Resuelta sin embargo al destino imperado,
en su nombre de griegas resonancias orondas,
el Salterio le dicta la vocación labrada:
“He de buscar tu rostro, Señor, no me lo escondas”.

“He de buscar tu rostro, Señor, no me rechaces”,
repitió sosteniendo con las manos un lienzo,
su andar abría surcos entre fieros caínes,
mellados en el odio que asesinó El Comienzo.

A empellones avanza, a impulsos retrocede,
por un boscaje torvo de risas fariseas,
de innombrables traiciones, cobardías, relapsos,
las furias desatadas de venganzas hebreas.

Señoreaba esas turbas la historia del pecado,
las almas condenadas del pasado y presente,
pero estaba el futuro de falsías arteras,
el próximo Iscariote estaba ocultamente.

Escuchó imprecaciones más filosas que picas,
y por mujer no quiso mirar lo que veía;
se habían vuelto viernes los hombres y las cosas,
y el viernes más luctuoso se volvió profecía.

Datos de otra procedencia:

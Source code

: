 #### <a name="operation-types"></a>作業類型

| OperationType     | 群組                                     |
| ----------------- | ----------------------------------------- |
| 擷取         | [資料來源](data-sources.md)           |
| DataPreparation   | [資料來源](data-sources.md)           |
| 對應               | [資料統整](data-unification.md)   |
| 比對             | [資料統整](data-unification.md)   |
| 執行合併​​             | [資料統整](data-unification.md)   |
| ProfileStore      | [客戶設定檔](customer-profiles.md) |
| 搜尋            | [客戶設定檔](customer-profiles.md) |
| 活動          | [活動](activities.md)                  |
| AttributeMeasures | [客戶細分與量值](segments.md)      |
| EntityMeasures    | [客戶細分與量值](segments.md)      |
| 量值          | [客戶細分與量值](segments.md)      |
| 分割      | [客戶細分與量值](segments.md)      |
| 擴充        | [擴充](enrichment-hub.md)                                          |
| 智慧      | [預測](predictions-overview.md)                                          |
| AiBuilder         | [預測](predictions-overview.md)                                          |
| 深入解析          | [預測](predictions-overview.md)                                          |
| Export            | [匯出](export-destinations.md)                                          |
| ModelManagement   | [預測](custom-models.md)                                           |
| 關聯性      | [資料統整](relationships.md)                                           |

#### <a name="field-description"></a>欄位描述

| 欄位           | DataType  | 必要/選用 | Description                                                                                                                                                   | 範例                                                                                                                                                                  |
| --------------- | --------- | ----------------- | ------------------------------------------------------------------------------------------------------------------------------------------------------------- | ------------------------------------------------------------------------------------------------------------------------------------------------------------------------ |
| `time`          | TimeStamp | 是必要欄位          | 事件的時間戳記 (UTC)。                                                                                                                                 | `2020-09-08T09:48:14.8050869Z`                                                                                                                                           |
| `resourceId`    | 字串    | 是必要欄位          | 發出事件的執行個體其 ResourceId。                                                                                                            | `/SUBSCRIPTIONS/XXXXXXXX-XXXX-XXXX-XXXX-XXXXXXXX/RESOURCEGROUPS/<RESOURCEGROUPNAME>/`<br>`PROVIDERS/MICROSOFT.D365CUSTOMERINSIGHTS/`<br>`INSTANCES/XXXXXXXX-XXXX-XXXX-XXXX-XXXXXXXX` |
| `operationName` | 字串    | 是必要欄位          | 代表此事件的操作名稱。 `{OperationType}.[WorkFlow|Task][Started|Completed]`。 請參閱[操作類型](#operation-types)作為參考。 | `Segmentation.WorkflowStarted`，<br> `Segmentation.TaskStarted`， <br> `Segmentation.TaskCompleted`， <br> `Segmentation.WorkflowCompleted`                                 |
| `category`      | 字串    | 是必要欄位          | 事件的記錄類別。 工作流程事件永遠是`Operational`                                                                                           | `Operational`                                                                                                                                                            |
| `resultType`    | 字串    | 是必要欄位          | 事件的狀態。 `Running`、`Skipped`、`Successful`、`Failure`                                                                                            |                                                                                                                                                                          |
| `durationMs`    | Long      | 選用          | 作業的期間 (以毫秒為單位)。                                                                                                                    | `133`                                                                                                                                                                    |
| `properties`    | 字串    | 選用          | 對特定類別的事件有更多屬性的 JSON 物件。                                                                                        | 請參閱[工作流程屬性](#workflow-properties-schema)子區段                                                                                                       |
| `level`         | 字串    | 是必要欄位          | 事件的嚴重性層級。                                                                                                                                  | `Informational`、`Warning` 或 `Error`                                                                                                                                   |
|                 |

Cuando al fin, frente a frente, ya sin tiempo quedaron,
la Varona del Paño y el Dios de los Amores,
se cumplió la palabra del vidente Isaías:
era Cristo la imagen de un Varón de Dolores.

Milagro de la tela, misterio del Via Crucis,
Berenice prolonga ese alivio fugaz:
el Gólgota te espera, todo está consumado,
pero dame Dios mío besar tu Santa Faz.